Erythrocytes take up oxygen and release carbon dioxide in the capillaries of the lung. In other tissues of the body the reverse reaction occurs; erythrocytes take up carbon dioxide from and deliver oxygen to cells. Carbonic anhydrases (CAs) are metalloenzymes that catalyze the interconversion between carbon dioxide (CO2) and water (H2O) and the dissociated ions of carbonic acid, i.e. bicarbonate (HCO3-) and protons (H+). The active site of most CAs contains a zinc ion. CAs maintain acid-base balance and help transport carbon dioxide. Depending on the concentrations of reactants, the reaction is reversible.

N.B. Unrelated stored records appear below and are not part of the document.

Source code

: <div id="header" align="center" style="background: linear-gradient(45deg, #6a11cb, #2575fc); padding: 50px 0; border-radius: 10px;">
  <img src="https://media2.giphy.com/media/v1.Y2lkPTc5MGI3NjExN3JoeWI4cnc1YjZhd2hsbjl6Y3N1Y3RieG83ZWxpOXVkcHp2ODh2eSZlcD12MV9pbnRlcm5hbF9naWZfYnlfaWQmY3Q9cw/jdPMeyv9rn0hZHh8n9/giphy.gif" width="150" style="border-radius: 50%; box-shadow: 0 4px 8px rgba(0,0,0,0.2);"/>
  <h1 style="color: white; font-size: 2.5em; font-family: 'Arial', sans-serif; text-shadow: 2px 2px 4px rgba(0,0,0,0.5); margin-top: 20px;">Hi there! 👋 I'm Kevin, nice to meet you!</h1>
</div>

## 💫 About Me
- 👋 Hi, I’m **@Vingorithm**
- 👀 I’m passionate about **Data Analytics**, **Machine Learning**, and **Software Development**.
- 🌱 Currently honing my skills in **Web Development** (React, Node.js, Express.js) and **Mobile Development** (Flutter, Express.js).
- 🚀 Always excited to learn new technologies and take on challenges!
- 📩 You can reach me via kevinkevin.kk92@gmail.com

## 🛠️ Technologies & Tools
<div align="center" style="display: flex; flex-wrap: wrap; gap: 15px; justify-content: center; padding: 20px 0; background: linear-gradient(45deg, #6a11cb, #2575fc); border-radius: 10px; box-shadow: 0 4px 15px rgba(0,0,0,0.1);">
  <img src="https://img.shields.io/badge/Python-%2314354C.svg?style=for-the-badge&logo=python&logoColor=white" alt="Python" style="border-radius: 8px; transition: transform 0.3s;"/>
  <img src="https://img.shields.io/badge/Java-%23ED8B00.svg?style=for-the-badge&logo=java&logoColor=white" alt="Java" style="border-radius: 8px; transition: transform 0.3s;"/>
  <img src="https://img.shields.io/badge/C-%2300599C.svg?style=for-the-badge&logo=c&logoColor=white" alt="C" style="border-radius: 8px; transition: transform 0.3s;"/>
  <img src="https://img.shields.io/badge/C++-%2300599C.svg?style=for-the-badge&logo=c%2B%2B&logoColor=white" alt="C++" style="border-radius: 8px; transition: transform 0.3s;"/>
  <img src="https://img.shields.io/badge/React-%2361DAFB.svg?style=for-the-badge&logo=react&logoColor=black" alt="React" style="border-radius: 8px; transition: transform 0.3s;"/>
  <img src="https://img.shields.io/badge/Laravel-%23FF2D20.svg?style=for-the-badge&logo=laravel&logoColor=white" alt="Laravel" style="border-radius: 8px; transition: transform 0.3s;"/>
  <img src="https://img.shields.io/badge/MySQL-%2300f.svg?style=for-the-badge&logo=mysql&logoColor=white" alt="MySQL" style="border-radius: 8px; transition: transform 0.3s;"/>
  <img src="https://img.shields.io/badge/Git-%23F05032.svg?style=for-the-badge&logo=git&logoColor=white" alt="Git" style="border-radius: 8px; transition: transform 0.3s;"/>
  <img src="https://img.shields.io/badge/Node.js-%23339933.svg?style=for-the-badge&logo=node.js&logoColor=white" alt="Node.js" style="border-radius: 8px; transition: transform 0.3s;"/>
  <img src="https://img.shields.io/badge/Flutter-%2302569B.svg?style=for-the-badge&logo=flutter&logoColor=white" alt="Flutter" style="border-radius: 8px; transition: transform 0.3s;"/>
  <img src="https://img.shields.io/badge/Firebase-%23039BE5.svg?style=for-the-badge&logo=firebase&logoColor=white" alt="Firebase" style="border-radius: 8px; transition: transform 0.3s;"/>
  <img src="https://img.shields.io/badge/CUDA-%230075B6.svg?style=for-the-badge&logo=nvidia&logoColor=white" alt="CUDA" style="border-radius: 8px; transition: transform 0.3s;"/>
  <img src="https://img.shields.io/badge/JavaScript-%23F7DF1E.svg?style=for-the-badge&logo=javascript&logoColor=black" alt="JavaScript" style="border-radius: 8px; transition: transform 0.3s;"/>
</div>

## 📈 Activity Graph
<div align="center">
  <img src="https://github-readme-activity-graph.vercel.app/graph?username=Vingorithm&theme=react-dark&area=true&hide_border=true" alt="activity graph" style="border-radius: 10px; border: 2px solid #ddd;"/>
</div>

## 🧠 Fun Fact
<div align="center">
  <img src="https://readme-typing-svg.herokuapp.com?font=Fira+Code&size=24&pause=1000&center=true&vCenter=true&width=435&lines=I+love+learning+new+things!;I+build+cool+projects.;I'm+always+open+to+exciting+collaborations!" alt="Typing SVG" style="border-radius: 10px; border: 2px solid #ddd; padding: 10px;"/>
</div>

Carbonic anhydrase inhibitors have been developed to treat glaucoma via their effect on reducing intraocular pressure and decreasing aqueous humor and in managing seizures in various epileptic conditions (Supuran et al. 2003). In the ocular ciliary processes, the local production of bicarbonate by CAs promotes sodium and fluid transport. CA2 is a key isoenzyme found primarily in red blood cells (RBCs) that regulates aqueous humour production (Balfour et al. 1997, Hasegawa et al. 1994). The inhibition of CA2 in the ciliary process disrupts the formation of bicarbonate ions and reduces sodium and fluid transport, which leads to decreased aqueous humour secretion and reduced intraocular pressure (Sugrue 1996, Sugrue 2000, Iester 2008). Brinzolamide, dorzolamide, diclofenamide, ethoxzolamide and methazolamide are topical carbonic anhydrase (CA) inhibitors that treats elevated intraocular pressure (IOP) associated with open-angle glaucoma and ocular hypertension (Mincione et al. 2008).

Acetazolamide, toprimate, sultiame and zonisamide are effective in the treatment of most types of seizures, including generalized tonic-clonic and focal seizures and absence seizures (Hamidi & Avoli 2015, Aggarwal et al. 2013). They are thought to reduce seizures through the inhibition of CA, thereby increasing CO2 levels in the brain.